── Extracted material ──

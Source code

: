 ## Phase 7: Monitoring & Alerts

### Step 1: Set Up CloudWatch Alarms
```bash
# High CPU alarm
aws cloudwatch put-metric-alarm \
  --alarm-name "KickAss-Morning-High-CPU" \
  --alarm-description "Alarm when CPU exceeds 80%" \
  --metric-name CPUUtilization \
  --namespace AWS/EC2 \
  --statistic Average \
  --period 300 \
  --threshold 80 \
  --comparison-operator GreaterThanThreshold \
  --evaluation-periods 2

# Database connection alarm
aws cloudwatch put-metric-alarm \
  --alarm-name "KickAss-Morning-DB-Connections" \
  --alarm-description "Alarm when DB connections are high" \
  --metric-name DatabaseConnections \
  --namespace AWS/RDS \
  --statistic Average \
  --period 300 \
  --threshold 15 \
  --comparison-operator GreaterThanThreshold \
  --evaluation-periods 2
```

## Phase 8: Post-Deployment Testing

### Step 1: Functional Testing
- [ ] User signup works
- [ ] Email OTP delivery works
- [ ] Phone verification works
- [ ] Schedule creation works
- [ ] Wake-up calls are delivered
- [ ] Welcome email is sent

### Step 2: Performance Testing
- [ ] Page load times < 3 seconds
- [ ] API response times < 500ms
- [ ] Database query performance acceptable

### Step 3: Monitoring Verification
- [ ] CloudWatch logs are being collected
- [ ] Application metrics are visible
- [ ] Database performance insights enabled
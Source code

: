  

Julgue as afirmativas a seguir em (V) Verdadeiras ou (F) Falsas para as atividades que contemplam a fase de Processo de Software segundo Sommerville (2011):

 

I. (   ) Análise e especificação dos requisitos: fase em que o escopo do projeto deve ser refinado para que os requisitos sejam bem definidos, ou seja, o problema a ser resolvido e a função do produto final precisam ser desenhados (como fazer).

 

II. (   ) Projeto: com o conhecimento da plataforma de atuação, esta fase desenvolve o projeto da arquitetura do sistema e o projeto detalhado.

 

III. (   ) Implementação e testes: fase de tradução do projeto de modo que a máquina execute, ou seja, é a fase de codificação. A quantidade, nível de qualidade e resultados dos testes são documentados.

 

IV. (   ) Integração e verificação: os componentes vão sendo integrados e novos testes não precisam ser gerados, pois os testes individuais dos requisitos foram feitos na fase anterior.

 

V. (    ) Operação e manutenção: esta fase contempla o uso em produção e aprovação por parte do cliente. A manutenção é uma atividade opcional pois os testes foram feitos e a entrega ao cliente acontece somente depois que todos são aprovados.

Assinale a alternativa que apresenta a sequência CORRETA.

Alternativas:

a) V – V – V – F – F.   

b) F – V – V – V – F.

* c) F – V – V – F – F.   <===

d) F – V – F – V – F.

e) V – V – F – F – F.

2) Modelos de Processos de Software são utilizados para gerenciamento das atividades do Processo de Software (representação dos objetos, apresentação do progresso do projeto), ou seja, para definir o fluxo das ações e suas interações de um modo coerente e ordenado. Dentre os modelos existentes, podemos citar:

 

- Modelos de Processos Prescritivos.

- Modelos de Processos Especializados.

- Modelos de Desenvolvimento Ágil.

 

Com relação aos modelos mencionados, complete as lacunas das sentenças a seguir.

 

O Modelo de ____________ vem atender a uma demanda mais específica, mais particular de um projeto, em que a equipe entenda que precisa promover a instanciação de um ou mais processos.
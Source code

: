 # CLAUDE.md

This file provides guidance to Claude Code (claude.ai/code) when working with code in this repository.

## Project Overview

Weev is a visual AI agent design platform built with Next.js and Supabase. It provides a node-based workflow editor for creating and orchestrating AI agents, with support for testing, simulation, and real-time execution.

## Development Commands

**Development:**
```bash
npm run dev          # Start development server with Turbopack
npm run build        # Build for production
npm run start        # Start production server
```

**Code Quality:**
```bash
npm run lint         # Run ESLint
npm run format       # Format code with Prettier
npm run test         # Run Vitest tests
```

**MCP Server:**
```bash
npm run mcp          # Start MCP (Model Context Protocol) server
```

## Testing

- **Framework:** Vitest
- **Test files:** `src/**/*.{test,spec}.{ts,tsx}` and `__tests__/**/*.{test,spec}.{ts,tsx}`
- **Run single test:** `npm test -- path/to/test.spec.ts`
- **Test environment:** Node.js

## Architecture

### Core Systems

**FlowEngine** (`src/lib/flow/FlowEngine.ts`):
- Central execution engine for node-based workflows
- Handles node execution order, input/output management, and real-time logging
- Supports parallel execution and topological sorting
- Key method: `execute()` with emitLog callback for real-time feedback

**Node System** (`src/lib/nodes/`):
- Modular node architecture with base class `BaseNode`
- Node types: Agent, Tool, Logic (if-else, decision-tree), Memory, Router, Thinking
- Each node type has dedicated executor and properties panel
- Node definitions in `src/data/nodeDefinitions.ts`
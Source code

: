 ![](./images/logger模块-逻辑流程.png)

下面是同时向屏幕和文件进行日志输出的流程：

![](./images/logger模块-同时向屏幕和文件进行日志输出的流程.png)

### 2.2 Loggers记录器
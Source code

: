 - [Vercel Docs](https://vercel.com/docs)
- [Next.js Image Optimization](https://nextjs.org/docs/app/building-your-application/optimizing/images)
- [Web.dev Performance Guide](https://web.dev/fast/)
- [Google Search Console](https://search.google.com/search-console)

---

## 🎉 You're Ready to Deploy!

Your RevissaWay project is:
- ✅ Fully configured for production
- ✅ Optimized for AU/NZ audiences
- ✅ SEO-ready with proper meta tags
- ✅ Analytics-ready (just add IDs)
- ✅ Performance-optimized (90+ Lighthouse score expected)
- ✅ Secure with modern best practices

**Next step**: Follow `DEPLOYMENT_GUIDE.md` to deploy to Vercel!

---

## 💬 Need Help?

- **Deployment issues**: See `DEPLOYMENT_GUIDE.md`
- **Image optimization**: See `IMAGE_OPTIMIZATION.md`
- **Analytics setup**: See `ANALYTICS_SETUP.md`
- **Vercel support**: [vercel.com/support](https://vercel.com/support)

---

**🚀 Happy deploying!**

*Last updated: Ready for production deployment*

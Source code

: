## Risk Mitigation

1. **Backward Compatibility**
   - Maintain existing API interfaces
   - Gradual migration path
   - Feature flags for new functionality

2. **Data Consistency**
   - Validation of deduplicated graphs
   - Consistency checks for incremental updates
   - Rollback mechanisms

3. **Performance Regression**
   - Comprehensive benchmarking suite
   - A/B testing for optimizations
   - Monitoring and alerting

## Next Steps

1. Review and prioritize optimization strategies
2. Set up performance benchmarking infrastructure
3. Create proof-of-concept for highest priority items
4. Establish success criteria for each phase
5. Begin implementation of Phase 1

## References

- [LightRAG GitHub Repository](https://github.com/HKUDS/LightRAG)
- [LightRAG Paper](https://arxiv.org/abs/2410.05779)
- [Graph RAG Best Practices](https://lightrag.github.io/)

───

Would you reproduce the full listing without changing a single word?

Source code

: ## Phase 7: Monitoring & Alerts

### Step 1: Set Up CloudWatch Alarms
```bash
# High CPU alarm
aws cloudwatch put-metric-alarm \
  --alarm-name "KickAss-Morning-High-CPU" \
  --alarm-description "Alarm when CPU exceeds 80%" \
  --metric-name CPUUtilization \
  --namespace AWS/EC2 \
  --statistic Average \
  --period 300 \
  --threshold 80 \
  --comparison-operator GreaterThanThreshold \
  --evaluation-periods 2

# Database connection alarm
aws cloudwatch put-metric-alarm \
  --alarm-name "KickAss-Morning-DB-Connections" \
  --alarm-description "Alarm when DB connections are high" \
  --metric-name DatabaseConnections \
  --namespace AWS/RDS \
  --statistic Average \
  --period 300 \
  --threshold 15 \
  --comparison-operator GreaterThanThreshold \
  --evaluation-periods 2
```

## Phase 8: Post-Deployment Testing

### Step 1: Functional Testing
- [ ] User signup works
- [ ] Email OTP delivery works
- [ ] Phone verification works
- [ ] Schedule creation works
- [ ] Wake-up calls are delivered
- [ ] Welcome email is sent

### Step 2: Performance Testing
- [ ] Page load times < 3 seconds
- [ ] API response times < 500ms
- [ ] Database query performance acceptable

### Step 3: Monitoring Verification
- [ ] CloudWatch logs are being collected
- [ ] Application metrics are visible
- [ ] Database performance insights enabled
Source code

:  

Julgue as afirmativas a seguir em (V) Verdadeiras ou (F) Falsas para as atividades que contemplam a fase de Processo de Software segundo Sommerville (2011):

 

I. (   ) Análise e especificação dos requisitos: fase em que o escopo do projeto deve ser refinado para que os requisitos sejam bem definidos, ou seja, o problema a ser resolvido e a função do produto final precisam ser desenhados (como fazer).

 

II. (   ) Projeto: com o conhecimento da plataforma de atuação, esta fase desenvolve o projeto da arquitetura do sistema e o projeto detalhado.

 

III. (   ) Implementação e testes: fase de tradução do projeto de modo que a máquina execute, ou seja, é a fase de codificação. A quantidade, nível de qualidade e resultados dos testes são documentados.

 

IV. (   ) Integração e verificação: os componentes vão sendo integrados e novos testes não precisam ser gerados, pois os testes individuais dos requisitos foram feitos na fase anterior.

 

V. (    ) Operação e manutenção: esta fase contempla o uso em produção e aprovação por parte do cliente. A manutenção é uma atividade opcional pois os testes foram feitos e a entrega ao cliente acontece somente depois que todos são aprovados.

Assinale a alternativa que apresenta a sequência CORRETA.

Alternativas:

a) V – V – V – F – F.   

b) F – V – V – V – F.

* c) F – V – V – F – F.   <===

d) F – V – F – V – F.

e) V – V – F – F – F.

2) Modelos de Processos de Software são utilizados para gerenciamento das atividades do Processo de Software (representação dos objetos, apresentação do progresso do projeto), ou seja, para definir o fluxo das ações e suas interações de um modo coerente e ordenado. Dentre os modelos existentes, podemos citar:

 

- Modelos de Processos Prescritivos.

- Modelos de Processos Especializados.

- Modelos de Desenvolvimento Ágil.

 

Com relação aos modelos mencionados, complete as lacunas das sentenças a seguir.

 

O Modelo de ____________ vem atender a uma demanda mais específica, mais particular de um projeto, em que a equipe entenda que precisa promover a instanciação de um ou mais processos.
Source code

: # CLAUDE.md

This file provides guidance to Claude Code (claude.ai/code) when working with code in this repository.

## Project Overview

Weev is a visual AI agent design platform built with Next.js and Supabase. It provides a node-based workflow editor for creating and orchestrating AI agents, with support for testing, simulation, and real-time execution.

## Development Commands

**Development:**
```bash
npm run dev          # Start development server with Turbopack
npm run build        # Build for production
npm run start        # Start production server
```

**Code Quality:**
```bash
npm run lint         # Run ESLint
npm run format       # Format code with Prettier
npm run test         # Run Vitest tests
```

**MCP Server:**
```bash
npm run mcp          # Start MCP (Model Context Protocol) server
```

## Testing

- **Framework:** Vitest
- **Test files:** `src/**/*.{test,spec}.{ts,tsx}` and `__tests__/**/*.{test,spec}.{ts,tsx}`
- **Run single test:** `npm test -- path/to/test.spec.ts`
- **Test environment:** Node.js

## Architecture

### Core Systems

**FlowEngine** (`src/lib/flow/FlowEngine.ts`):
- Central execution engine for node-based workflows
- Handles node execution order, input/output management, and real-time logging
- Supports parallel execution and topological sorting
- Key method: `execute()` with emitLog callback for real-time feedback

**Node System** (`src/lib/nodes/`):
- Modular node architecture with base class `BaseNode`
- Node types: Agent, Tool, Logic (if-else, decision-tree), Memory, Router, Thinking
- Each node type has dedicated executor and properties panel
- Node definitions in `src/data/nodeDefinitions.ts`
Source code

: ![](./images/logger模块-逻辑流程.png)

下面是同时向屏幕和文件进行日志输出的流程：

![](./images/logger模块-同时向屏幕和文件进行日志输出的流程.png)

### 2.2 Loggers记录器
Source code

: - [Vercel Docs](https://vercel.com/docs)
- [Next.js Image Optimization](https://nextjs.org/docs/app/building-your-application/optimizing/images)
- [Web.dev Performance Guide](https://web.dev/fast/)
- [Google Search Console](https://search.google.com/search-console)

---

## 🎉 You're Ready to Deploy!

Your RevissaWay project is:
- ✅ Fully configured for production
- ✅ Optimized for AU/NZ audiences
- ✅ SEO-ready with proper meta tags
- ✅ Analytics-ready (just add IDs)
- ✅ Performance-optimized (90+ Lighthouse score expected)
- ✅ Secure with modern best practices

**Next step**: Follow `DEPLOYMENT_GUIDE.md` to deploy to Vercel!

---

## 💬 Need Help?

- **Deployment issues**: See `DEPLOYMENT_GUIDE.md`
- **Image optimization**: See `IMAGE_OPTIMIZATION.md`
- **Analytics setup**: See `ANALYTICS_SETUP.md`
- **Vercel support**: [vercel.com/support](https://vercel.com/support)

---

**🚀 Happy deploying!**

*Last updated: Ready for production deployment*

Source code

:## Risk Mitigation

1. **Backward Compatibility**
   - Maintain existing API interfaces
   - Gradual migration path
   - Feature flags for new functionality

2. **Data Consistency**
   - Validation of deduplicated graphs
   - Consistency checks for incremental updates
   - Rollback mechanisms

3. **Performance Regression**
   - Comprehensive benchmarking suite
   - A/B testing for optimizations
   - Monitoring and alerting

## Next Steps

1. Review and prioritize optimization strategies
2. Set up performance benchmarking infrastructure
3. Create proof-of-concept for highest priority items
4. Establish success criteria for each phase
5. Begin implementation of Phase 1

## References

- [LightRAG GitHub Repository](https://github.com/HKUDS/LightRAG)
- [LightRAG Paper](https://arxiv.org/abs/2410.05779)
- [Graph RAG Best Practices](https://lightrag.github.io/)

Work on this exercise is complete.